What is being asked: Where in the records does the word "sending" appear? Copy each line that holds it.

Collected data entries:
◆ ◆ ◆
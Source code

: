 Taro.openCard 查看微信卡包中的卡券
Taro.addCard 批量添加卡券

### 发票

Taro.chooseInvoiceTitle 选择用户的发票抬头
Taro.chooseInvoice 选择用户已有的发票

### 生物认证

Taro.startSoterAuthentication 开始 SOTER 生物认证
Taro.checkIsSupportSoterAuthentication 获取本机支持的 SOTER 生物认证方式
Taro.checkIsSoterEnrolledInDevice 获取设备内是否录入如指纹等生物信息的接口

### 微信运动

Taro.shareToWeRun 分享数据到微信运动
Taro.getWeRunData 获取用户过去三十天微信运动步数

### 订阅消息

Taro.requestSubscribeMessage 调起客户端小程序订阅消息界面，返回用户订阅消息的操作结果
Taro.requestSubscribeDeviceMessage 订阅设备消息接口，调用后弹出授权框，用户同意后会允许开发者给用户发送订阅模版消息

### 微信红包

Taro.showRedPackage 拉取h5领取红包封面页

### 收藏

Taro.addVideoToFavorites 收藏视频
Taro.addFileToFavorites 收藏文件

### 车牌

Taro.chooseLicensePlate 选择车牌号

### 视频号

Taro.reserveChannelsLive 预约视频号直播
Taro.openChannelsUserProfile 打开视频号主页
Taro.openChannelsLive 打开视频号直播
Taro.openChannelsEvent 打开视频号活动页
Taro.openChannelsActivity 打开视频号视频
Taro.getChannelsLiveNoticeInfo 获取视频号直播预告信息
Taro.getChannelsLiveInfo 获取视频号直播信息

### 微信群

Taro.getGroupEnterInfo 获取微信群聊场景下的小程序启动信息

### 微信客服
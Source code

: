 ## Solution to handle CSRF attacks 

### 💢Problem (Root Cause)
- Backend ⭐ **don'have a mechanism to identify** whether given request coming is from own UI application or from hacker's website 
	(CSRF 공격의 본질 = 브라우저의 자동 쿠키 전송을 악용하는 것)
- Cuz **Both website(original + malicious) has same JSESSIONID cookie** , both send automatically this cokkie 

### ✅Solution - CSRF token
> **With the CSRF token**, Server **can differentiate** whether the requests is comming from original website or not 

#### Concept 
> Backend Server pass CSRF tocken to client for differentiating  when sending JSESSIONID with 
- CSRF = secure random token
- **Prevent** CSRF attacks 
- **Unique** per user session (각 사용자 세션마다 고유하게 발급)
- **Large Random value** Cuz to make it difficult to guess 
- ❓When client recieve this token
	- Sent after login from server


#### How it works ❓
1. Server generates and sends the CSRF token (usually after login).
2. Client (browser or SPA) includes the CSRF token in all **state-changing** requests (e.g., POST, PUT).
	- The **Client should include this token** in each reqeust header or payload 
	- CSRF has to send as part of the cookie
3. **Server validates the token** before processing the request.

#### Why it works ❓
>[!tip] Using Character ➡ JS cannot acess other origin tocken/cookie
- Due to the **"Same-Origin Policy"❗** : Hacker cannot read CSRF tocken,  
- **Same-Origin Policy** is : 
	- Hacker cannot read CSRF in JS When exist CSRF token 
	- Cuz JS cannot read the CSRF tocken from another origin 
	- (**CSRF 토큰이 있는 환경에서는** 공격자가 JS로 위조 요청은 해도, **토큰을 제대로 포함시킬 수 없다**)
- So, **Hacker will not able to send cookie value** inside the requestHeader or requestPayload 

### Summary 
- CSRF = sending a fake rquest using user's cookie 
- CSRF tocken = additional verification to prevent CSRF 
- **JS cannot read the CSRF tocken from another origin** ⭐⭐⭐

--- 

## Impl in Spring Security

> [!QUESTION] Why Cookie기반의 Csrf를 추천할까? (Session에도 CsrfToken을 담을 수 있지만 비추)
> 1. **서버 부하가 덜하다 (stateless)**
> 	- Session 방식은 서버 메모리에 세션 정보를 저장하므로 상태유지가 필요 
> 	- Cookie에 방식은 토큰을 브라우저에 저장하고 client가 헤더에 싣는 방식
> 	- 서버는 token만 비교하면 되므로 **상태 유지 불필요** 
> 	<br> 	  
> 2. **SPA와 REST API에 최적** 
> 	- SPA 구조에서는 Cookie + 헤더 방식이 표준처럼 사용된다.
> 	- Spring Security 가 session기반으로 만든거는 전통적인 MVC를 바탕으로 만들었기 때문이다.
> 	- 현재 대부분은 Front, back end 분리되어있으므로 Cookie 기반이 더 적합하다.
◆ ◆ ◆
Your solution:
> Backend Server pass CSRF tocken to client for differentiating  when sending JSESSIONID with 
- CSRF = sending a fake rquest using user's cookie 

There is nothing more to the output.